F. I. KOZHEVNIKOV and V. A. MAZOV. The United Nations Organization and the Problem of Safeguarding World Peace
The irresistible urge of the broadest popular masses, of people belonging to most diverse political trends and sharing different philosophical views, to find effective ways and means of safeguarding universal peace and security prompts one to ask what real significance the United Nations has or can have in furthering a cause so vitally important for the peoples of all countries. In their attempt to highlight this problem the authors make a close analysis of the most essential aspects of the activity of the United Nations as an instrument for the maintenance of peace, carefully examining the provisions of the U. N. Charter and the attitude of the countries with different social systems to this highly influential international organization.
K. P. VOSHCHENKOV. Tracing the History of the Democratic Solution of the Danubian Problem
The author convincingly shows how for more than a century the biggest capitalist powers - Britain, France, Austro-Hungary, Kaiser and Hitler Germany (and after the termination of the second world war also the United States) - tried to establish their hegemony in the Danubian basin with the aim of economically and politically enslaving the peoples of the riparian states situated in this area.
The article graphically reveals the keen diplomatic and political struggle around the Danubian problem, which developed into an important international issue since the middle of the 19th century. In the new historical conditions which arose after World War II, the Western Powers' imperialist plans to re-establish their privileges in the Danubian basin ignominiously failed, and the claims put forward by American imperialism - the new aspirant to controlling power over the Danube - were resolutely rebuffed.
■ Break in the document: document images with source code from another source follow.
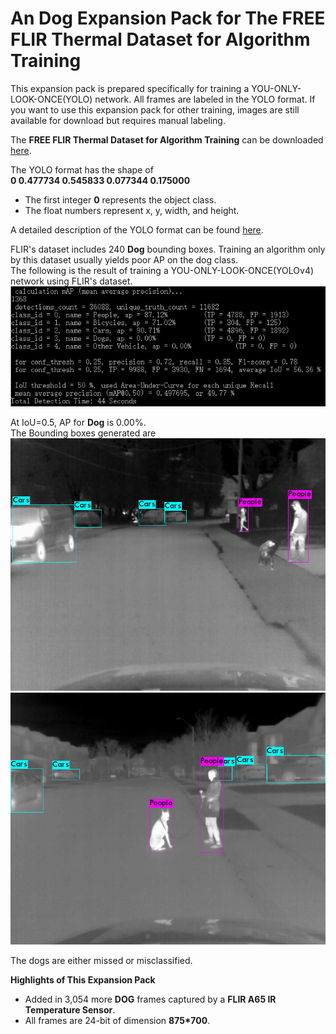 # An Dog Expansion Pack for The FREE FLIR Thermal Dataset for Algorithm Training
This expansion pack is prepared specifically for training a YOU-ONLY-LOOK-ONCE(YOLO) network. All frames are labeled in the YOLO format.
If you want to use this expansion pack for other training, images are still available for download but requires manual labeling.

The **FREE FLIR Thermal Dataset for Algorithm Training** can be downloaded [here](https://www.flir.ca/oem/adas/adas-dataset-form/).

The YOLO format has the shape of <br />
**0 0.477734 0.545833 0.077344 0.175000**<br />
* The first integer **0** represents the object class.
* The float numbers represent x, y, width, and height. 

A detailed description of the YOLO format can be found [here](https://github.com/AlexeyAB/Yolo_mark/issues/60).

FLIR's dataset includes 240 **Dog** bounding boxes. Training an algorithm only by this dataset usually yields poor AP on the dog class.<br />
The following is the result of training a YOU-ONLY-LOOK-ONCE(YOLOv4) network using FLIR's dataset.
![yolo result](./3.JPG?raw=true)

At IoU=0.5, AP for **Dog** is 0.00%.<br />
The Bounding boxes generated are
![yolo box](./2.jpg?raw=true)
![yolo box](./1.jpg?raw=true)

The dogs are either missed or misclassified.



**Highlights of This Expansion Pack**<br />
* Added in 3,054 more **DOG** frames captured by a **FLIR A65 IR Temperature Sensor**.
* All frames are 24-bit of dimension **875*700**.

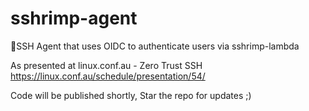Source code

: # sshrimp-agent
🦐SSH Agent that uses OIDC to authenticate users via sshrimp-lambda

As presented at linux.conf.au - Zero Trust SSH https://linux.conf.au/schedule/presentation/54/

Code will be published shortly, Star the repo for updates ;)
The adoption in 1948 of a new Convention regulating international navigation on the river contributed to an effective solution of the Danubian problem on democratic principles.
L. V. MILOV. Certain Aspects of the Primary Accumulation and Genesis of Capitalism in Russia
The article examines a number of controversial questions concerning the nature of the process of the so-called primary accumulation and genesis of capitalism in Russia. The author polemizes with a number of historians who maintain that elements of primary accumulation could already be observed in Russia as early as the 16th-17th centuries. He also comes out against an oversimplified approach which finds expression in the tendency to regard any manifestation of wage labour as an element of capitalist relations.
The author subscribes to the view of those historians who maintain that prior to the abolition of serfdom the process of primary accumulation in Russia did not reach the stage of a leading historical process, as was the case in England. The period, which might be called the era of primary accumulation in Russia apparently, relates to the first decades following the abolition of serfdom, while the early manifestations of capitalist relations were merely historically balanced with elements of primary accumulation. The author believes that, unlike in England, the process of primary accumulation in Russia, as in most other European countries, was not carried to its logical conclusion.